EXERCISE. Find "lrl/immagini/Pasted image 20230413114633.png|center|100]]" and "lrl/immagini/Pasted image 20230413115413.png|center|600]]" in the records below. Copy the lines holding them and every line between, exactly, and no others.
══════
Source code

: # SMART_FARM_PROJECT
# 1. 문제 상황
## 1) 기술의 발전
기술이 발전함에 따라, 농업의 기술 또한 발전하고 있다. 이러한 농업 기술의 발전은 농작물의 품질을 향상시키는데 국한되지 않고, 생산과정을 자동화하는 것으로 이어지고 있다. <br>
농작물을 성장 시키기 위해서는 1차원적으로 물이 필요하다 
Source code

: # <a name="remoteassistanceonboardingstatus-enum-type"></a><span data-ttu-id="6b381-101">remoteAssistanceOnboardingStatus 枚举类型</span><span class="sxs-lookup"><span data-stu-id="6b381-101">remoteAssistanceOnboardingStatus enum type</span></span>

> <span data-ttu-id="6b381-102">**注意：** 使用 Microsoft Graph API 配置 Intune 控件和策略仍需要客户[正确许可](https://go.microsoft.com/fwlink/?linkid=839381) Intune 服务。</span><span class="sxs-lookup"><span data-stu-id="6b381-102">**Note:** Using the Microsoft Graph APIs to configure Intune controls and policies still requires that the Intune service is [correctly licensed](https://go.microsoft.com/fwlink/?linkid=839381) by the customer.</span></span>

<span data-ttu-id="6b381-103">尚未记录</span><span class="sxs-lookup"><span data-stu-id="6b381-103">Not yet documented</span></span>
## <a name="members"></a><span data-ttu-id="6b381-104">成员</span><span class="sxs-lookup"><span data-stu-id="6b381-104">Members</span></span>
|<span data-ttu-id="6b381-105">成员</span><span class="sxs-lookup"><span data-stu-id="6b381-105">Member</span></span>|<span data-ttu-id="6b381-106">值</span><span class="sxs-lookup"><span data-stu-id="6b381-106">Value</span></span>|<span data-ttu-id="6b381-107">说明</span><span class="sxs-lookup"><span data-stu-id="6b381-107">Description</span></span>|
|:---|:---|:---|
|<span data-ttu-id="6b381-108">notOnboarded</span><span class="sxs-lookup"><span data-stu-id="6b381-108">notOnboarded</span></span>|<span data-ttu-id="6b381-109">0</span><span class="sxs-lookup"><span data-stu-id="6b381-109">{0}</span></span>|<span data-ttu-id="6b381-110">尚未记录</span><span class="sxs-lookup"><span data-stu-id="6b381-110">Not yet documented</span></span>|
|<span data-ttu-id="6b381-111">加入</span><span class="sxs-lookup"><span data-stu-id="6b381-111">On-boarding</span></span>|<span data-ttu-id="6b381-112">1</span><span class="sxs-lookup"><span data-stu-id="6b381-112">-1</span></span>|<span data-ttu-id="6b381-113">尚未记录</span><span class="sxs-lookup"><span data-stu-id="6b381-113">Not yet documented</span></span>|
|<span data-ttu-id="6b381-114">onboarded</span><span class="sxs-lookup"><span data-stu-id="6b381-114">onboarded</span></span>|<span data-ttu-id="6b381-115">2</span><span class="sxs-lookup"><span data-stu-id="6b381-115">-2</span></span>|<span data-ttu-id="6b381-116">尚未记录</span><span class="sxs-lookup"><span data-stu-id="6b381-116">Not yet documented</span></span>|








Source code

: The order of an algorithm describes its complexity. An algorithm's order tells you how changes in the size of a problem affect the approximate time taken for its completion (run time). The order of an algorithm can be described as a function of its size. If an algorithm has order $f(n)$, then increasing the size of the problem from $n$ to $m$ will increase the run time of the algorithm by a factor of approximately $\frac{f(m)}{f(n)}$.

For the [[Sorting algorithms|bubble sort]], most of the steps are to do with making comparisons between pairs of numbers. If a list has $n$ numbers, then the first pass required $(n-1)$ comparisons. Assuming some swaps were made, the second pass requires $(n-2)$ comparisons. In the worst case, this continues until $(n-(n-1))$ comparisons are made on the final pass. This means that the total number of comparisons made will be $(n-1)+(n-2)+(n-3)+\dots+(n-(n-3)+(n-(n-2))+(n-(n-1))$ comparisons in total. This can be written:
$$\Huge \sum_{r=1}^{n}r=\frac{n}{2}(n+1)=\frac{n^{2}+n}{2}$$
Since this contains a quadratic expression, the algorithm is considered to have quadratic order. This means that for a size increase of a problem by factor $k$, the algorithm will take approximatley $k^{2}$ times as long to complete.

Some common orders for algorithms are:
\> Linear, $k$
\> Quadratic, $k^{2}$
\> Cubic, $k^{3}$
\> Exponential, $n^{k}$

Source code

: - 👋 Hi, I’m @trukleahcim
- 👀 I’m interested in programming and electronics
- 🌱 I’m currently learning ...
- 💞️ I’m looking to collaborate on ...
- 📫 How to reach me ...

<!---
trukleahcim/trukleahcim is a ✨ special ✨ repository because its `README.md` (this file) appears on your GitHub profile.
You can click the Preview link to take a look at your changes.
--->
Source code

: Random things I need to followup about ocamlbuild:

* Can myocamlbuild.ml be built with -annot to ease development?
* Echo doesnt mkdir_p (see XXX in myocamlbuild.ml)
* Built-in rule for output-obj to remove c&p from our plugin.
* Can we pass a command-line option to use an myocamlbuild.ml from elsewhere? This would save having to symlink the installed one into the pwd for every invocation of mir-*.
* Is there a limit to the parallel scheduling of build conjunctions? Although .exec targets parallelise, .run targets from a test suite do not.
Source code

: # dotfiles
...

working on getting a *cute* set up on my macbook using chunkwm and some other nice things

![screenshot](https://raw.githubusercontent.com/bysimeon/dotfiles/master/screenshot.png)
══════
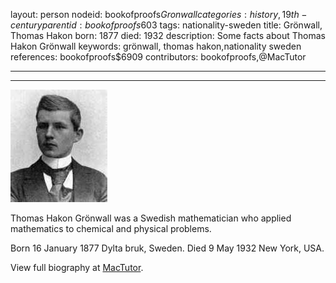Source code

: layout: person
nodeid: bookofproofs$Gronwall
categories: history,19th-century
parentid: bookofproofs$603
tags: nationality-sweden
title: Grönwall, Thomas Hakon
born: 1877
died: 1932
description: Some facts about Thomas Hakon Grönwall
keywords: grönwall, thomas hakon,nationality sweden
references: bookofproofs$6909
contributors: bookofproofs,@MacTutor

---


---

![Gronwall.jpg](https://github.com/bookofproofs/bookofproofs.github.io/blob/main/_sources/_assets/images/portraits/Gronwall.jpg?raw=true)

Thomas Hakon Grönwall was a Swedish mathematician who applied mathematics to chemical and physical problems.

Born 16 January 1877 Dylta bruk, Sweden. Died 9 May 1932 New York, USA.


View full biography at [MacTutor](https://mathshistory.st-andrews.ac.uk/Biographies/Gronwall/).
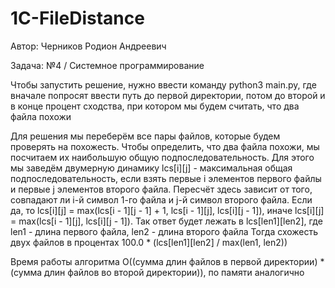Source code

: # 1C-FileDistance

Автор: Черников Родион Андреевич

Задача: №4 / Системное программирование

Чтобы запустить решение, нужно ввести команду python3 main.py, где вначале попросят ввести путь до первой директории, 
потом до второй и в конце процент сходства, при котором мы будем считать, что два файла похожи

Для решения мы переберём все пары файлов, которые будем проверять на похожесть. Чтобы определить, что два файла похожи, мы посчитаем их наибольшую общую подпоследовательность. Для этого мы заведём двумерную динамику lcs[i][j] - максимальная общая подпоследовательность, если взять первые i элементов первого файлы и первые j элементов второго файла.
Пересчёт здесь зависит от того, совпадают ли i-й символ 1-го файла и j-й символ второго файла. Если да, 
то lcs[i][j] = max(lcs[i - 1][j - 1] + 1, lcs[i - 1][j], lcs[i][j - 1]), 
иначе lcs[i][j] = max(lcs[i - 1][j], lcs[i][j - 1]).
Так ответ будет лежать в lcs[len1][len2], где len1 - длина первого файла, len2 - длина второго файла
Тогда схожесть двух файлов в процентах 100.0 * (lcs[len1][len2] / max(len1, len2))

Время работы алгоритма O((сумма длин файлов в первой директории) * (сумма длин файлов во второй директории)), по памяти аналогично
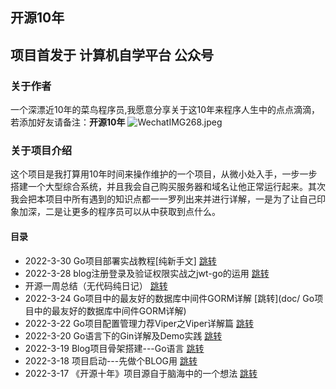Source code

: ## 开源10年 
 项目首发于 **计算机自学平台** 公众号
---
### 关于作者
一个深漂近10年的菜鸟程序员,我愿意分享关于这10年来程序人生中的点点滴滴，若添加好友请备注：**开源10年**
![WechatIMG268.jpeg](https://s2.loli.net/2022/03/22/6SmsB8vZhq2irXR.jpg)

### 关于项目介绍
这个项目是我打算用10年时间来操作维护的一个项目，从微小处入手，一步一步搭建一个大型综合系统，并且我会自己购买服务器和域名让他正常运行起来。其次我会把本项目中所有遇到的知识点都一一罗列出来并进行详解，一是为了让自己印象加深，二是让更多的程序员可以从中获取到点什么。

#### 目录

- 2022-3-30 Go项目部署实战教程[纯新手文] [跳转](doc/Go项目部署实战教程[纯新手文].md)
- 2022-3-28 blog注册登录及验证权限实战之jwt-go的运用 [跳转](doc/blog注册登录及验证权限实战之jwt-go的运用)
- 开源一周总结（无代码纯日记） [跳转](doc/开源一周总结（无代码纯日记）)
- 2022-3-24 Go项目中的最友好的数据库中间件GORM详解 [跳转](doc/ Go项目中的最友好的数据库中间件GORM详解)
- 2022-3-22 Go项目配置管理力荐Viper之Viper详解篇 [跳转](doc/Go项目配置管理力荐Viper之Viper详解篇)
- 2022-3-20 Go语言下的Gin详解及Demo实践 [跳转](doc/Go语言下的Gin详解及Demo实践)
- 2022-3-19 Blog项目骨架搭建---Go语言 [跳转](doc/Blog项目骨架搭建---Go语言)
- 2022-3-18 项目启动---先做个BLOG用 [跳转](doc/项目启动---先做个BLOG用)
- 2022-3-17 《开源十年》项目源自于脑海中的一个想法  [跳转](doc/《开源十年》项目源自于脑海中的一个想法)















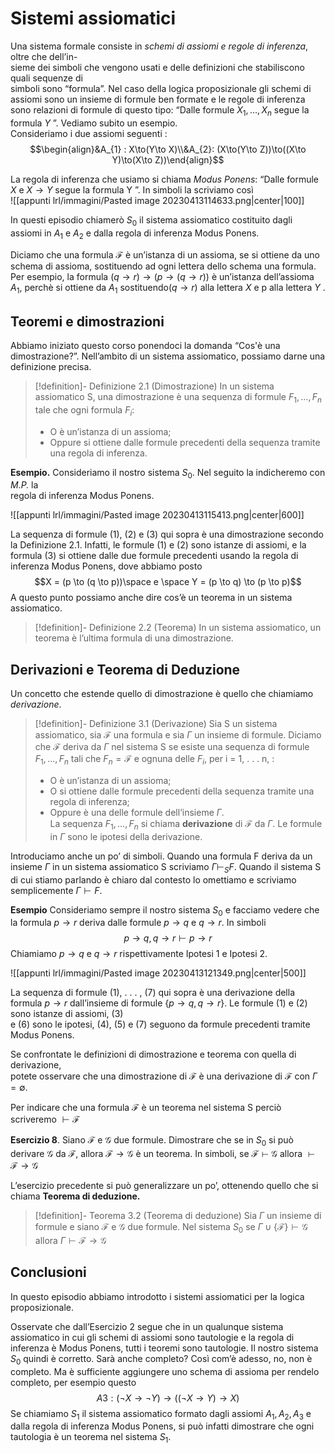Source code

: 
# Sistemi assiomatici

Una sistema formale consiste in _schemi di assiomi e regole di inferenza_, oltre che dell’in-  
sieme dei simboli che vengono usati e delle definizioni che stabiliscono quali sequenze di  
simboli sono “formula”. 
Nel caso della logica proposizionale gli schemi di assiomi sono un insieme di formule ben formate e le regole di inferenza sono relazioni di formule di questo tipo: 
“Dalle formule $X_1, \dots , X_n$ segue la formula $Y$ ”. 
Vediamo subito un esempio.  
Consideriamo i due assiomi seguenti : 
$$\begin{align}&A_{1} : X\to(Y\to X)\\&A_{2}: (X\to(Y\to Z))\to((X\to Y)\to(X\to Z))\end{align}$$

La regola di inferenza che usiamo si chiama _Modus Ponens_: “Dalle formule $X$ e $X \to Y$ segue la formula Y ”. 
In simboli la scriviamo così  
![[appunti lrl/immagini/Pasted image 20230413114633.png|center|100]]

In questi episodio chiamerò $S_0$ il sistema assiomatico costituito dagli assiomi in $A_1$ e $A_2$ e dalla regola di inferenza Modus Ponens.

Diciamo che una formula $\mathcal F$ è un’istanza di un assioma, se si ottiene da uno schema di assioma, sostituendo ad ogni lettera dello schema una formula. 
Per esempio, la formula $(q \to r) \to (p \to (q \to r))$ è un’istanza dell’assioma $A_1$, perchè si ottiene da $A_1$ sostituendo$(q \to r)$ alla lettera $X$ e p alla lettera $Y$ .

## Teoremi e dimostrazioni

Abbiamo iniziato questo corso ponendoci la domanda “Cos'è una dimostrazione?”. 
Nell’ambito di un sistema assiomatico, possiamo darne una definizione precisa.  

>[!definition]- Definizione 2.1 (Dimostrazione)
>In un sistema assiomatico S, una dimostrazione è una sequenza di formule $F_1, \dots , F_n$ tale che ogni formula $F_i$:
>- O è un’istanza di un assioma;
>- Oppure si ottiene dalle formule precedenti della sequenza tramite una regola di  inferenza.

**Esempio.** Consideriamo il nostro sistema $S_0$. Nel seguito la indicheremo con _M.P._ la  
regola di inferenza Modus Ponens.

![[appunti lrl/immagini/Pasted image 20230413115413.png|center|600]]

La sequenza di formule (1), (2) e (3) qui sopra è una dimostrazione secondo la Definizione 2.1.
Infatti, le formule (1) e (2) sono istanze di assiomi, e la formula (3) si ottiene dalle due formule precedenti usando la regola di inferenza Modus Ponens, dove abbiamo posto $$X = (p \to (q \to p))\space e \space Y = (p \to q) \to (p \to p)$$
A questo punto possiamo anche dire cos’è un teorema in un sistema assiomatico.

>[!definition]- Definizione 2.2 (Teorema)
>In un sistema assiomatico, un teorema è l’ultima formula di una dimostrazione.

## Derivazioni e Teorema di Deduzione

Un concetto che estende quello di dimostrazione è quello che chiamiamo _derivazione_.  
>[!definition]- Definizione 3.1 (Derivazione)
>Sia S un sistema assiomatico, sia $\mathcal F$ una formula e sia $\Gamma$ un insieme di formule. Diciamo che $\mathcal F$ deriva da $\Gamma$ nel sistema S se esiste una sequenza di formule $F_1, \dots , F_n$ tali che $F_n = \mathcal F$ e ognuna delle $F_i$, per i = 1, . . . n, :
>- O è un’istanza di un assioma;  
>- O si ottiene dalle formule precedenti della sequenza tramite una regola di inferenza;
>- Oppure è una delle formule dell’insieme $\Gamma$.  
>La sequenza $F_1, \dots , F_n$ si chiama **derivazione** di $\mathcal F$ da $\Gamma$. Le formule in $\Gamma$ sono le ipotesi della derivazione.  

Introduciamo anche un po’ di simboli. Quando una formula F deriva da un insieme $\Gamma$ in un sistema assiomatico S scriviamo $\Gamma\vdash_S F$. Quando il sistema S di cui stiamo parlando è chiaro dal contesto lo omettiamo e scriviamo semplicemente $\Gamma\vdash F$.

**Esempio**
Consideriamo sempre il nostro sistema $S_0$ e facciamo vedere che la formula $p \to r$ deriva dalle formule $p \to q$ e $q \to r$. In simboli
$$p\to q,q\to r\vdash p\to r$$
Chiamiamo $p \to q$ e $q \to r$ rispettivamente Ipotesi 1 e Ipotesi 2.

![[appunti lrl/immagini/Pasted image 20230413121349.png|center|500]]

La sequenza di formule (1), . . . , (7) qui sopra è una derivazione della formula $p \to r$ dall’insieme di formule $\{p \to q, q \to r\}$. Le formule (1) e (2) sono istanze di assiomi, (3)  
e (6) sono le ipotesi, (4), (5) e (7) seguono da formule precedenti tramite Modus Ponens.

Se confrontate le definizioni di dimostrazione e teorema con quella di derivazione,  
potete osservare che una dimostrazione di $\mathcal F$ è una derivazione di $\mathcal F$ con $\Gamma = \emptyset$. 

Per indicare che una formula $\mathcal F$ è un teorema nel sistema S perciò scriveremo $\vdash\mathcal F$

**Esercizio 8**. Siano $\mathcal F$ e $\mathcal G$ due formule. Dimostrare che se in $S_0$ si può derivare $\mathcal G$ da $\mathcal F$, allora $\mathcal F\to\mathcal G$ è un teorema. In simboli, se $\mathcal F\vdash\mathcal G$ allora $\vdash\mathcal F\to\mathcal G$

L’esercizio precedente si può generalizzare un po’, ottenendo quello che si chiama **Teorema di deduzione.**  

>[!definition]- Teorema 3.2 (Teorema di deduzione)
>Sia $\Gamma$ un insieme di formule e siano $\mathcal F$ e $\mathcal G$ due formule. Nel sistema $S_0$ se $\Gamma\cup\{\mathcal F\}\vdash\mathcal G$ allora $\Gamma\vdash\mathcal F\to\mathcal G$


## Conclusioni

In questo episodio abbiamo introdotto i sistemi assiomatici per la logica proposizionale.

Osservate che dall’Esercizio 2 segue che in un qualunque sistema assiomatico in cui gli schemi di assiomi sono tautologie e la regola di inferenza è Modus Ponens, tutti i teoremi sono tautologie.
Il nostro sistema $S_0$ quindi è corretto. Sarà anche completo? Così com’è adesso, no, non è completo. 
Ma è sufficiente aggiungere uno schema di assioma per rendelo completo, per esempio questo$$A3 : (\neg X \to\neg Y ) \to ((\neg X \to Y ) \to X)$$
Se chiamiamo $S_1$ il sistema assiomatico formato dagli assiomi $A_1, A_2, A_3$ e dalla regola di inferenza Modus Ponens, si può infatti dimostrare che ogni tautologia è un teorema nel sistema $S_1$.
══════
THE ANSWER.
![[appunti lrl/immagini/Pasted image 20230413114633.png|center|100]]

In questi episodio chiamerò $S_0$ il sistema assiomatico costituito dagli assiomi in $A_1$ e $A_2$ e dalla regola di inferenza Modus Ponens.

Diciamo che una formula $\mathcal F$ è un’istanza di un assioma, se si ottiene da uno schema di assioma, sostituendo ad ogni lettera dello schema una formula. 
Per esempio, la formula $(q \to r) \to (p \to (q \to r))$ è un’istanza dell’assioma $A_1$, perchè si ottiene da $A_1$ sostituendo$(q \to r)$ alla lettera $X$ e p alla lettera $Y$ .

## Teoremi e dimostrazioni

Abbiamo iniziato questo corso ponendoci la domanda “Cos'è una dimostrazione?”. 
Nell’ambito di un sistema assiomatico, possiamo darne una definizione precisa.  

>[!definition]- Definizione 2.1 (Dimostrazione)
>In un sistema assiomatico S, una dimostrazione è una sequenza di formule $F_1, \dots , F_n$ tale che ogni formula $F_i$:
>- O è un’istanza di un assioma;
>- Oppure si ottiene dalle formule precedenti della sequenza tramite una regola di  inferenza.

**Esempio.** Consideriamo il nostro sistema $S_0$. Nel seguito la indicheremo con _M.P._ la  
regola di inferenza Modus Ponens.

![[appunti lrl/immagini/Pasted image 20230413115413.png|center|600]]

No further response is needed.